What the exercise asks -> Give only a number in reply. It should be how many lines in the records contain the string "align".

Dataset extract ->
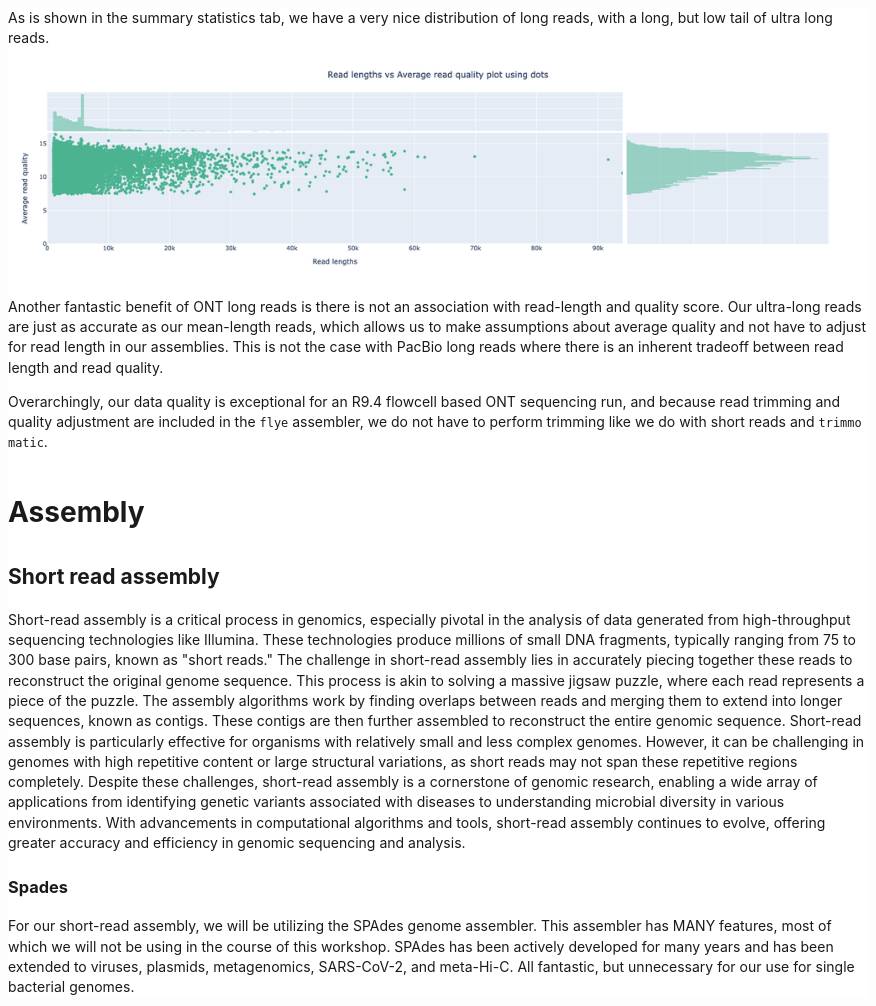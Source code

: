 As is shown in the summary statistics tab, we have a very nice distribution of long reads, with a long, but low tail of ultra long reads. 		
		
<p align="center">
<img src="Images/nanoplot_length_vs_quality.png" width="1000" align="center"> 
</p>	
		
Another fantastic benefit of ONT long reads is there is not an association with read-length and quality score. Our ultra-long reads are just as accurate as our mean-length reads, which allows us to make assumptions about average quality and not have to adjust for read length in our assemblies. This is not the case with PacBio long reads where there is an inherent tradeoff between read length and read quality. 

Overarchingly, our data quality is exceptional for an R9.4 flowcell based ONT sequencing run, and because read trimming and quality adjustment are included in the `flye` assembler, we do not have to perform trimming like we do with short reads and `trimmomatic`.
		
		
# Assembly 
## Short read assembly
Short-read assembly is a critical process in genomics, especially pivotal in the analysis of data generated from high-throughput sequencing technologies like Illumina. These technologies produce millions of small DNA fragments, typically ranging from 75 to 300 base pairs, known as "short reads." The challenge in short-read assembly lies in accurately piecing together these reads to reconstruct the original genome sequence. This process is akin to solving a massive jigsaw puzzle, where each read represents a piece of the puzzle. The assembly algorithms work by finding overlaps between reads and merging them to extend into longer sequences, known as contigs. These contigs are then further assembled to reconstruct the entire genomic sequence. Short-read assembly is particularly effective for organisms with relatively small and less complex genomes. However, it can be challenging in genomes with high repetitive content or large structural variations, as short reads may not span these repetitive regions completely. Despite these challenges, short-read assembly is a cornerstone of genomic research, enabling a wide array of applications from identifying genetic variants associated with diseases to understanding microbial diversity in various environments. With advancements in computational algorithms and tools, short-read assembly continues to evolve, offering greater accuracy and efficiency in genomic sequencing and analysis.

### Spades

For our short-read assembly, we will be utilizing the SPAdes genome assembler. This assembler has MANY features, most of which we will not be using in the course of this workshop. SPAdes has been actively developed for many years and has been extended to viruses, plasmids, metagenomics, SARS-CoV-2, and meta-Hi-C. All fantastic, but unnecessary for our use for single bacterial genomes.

Task result -> 2